■ TASK DESCRIPTION
In the entries below, find the line with "міститься в товарах." and the line with "We discussed in"; give again those lines and every line between them, exactly.

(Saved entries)

────────────────────

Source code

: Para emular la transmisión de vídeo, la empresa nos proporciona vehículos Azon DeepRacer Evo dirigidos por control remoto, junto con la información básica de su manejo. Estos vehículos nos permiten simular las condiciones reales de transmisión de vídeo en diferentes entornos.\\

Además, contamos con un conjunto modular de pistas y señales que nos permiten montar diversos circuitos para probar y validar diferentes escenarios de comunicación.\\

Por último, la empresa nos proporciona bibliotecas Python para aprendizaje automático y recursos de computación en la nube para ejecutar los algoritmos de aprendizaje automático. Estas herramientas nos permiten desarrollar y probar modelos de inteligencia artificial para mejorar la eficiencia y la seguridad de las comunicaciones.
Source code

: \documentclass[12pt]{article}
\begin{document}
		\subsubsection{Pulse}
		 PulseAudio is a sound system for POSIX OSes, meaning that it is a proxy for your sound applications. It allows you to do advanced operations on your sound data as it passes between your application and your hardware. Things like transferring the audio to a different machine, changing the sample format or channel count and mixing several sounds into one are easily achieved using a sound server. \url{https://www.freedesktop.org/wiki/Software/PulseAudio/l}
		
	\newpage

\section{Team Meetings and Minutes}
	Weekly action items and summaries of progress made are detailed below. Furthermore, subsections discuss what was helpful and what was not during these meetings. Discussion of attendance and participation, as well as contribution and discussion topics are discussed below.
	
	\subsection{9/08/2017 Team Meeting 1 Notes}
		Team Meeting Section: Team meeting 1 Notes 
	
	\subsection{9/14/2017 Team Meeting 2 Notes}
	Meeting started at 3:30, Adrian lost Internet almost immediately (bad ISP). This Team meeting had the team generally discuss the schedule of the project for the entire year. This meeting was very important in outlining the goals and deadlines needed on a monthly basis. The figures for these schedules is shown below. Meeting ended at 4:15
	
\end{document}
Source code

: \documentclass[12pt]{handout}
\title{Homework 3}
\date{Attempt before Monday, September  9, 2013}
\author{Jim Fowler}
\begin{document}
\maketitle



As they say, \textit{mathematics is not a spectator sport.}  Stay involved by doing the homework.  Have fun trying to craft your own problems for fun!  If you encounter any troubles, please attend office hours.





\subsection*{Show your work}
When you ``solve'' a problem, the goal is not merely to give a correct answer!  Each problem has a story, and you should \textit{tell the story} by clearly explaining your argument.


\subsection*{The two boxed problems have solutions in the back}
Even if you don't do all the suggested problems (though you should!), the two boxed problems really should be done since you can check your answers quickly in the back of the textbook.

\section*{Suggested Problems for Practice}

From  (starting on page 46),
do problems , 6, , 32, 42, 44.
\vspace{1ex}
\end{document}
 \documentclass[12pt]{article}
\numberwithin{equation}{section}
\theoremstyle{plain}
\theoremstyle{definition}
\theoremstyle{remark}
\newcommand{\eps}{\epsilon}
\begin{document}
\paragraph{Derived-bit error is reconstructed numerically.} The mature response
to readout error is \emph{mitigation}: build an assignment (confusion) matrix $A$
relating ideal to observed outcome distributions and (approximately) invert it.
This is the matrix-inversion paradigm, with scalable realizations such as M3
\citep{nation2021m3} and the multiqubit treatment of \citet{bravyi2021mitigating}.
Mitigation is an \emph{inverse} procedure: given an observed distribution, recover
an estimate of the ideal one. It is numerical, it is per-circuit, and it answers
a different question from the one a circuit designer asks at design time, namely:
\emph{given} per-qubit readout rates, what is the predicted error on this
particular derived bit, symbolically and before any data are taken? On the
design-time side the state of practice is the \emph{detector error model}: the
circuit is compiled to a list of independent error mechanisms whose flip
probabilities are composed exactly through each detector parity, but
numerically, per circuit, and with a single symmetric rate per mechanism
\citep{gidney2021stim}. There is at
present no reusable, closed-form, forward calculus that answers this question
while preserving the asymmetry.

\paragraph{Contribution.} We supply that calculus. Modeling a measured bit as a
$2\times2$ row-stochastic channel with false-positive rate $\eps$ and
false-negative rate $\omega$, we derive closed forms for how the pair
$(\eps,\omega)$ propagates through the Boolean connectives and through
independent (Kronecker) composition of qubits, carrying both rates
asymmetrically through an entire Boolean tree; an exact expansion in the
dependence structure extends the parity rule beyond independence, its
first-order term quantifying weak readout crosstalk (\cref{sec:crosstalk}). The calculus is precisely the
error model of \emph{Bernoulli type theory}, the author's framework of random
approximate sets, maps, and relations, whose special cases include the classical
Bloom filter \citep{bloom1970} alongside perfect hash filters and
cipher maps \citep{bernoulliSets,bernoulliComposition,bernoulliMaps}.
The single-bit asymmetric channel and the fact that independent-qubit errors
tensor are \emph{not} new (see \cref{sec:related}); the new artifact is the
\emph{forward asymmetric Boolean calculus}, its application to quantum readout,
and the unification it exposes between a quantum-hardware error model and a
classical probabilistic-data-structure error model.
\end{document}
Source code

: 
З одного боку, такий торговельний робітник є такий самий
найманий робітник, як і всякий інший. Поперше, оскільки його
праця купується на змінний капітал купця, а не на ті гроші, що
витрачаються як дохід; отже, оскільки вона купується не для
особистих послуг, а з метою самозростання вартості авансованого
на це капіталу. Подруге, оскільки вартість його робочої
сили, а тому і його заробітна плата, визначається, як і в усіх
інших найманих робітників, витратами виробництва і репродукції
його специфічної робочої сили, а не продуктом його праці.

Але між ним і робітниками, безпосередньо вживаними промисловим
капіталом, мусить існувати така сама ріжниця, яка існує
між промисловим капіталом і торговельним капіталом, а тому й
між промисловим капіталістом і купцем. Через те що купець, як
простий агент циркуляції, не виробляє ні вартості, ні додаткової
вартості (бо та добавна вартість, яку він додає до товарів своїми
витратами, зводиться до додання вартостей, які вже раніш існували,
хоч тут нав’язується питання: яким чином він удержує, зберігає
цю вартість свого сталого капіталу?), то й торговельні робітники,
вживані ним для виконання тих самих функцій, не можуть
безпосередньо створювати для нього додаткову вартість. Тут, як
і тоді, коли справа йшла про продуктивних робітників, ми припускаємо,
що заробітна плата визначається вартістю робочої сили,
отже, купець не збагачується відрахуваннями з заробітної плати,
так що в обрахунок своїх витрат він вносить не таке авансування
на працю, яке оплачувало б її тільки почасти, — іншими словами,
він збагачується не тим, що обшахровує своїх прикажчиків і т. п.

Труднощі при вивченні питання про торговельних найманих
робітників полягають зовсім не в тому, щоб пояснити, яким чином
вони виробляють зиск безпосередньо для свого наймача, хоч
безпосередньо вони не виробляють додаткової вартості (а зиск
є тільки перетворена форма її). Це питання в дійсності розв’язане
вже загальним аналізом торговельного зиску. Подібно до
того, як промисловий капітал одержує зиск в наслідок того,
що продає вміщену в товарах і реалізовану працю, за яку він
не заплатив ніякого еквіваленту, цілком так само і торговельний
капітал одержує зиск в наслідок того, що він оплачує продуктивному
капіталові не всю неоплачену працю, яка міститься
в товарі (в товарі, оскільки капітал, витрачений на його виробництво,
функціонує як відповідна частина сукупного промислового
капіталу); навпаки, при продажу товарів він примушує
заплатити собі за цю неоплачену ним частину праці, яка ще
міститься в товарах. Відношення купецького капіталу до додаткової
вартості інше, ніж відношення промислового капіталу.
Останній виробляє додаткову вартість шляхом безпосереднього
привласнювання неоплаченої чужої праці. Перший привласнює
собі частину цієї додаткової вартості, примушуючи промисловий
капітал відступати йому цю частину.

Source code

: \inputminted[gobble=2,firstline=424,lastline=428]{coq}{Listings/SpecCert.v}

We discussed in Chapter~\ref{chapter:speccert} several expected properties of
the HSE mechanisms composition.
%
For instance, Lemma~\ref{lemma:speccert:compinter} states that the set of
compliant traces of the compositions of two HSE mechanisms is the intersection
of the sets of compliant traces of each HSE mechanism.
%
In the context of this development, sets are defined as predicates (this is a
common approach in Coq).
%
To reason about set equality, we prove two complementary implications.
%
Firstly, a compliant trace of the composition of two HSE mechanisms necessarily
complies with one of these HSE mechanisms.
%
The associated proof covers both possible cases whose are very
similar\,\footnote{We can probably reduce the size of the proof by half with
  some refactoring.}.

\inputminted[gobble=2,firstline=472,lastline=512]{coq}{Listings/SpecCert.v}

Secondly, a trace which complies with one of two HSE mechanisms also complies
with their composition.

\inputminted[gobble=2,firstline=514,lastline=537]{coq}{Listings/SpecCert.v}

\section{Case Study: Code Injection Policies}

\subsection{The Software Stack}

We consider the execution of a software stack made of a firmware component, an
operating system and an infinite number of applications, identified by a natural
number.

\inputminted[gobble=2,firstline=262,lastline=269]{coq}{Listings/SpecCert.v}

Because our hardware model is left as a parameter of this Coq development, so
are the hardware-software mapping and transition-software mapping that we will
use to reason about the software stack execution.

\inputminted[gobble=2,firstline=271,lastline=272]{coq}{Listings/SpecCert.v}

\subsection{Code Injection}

────────────────────

■ SOLUTION FOR THIS EXERCISE
міститься в товарах. Відношення купецького капіталу до додаткової
вартості інше, ніж відношення промислового капіталу.
Останній виробляє додаткову вартість шляхом безпосереднього
привласнювання неоплаченої чужої праці. Перший привласнює
собі частину цієї додаткової вартості, примушуючи промисловий
капітал відступати йому цю частину.

Source code

: \inputminted[gobble=2,firstline=424,lastline=428]{coq}{Listings/SpecCert.v}

We discussed in Chapter~\ref{chapter:speccert} several expected properties of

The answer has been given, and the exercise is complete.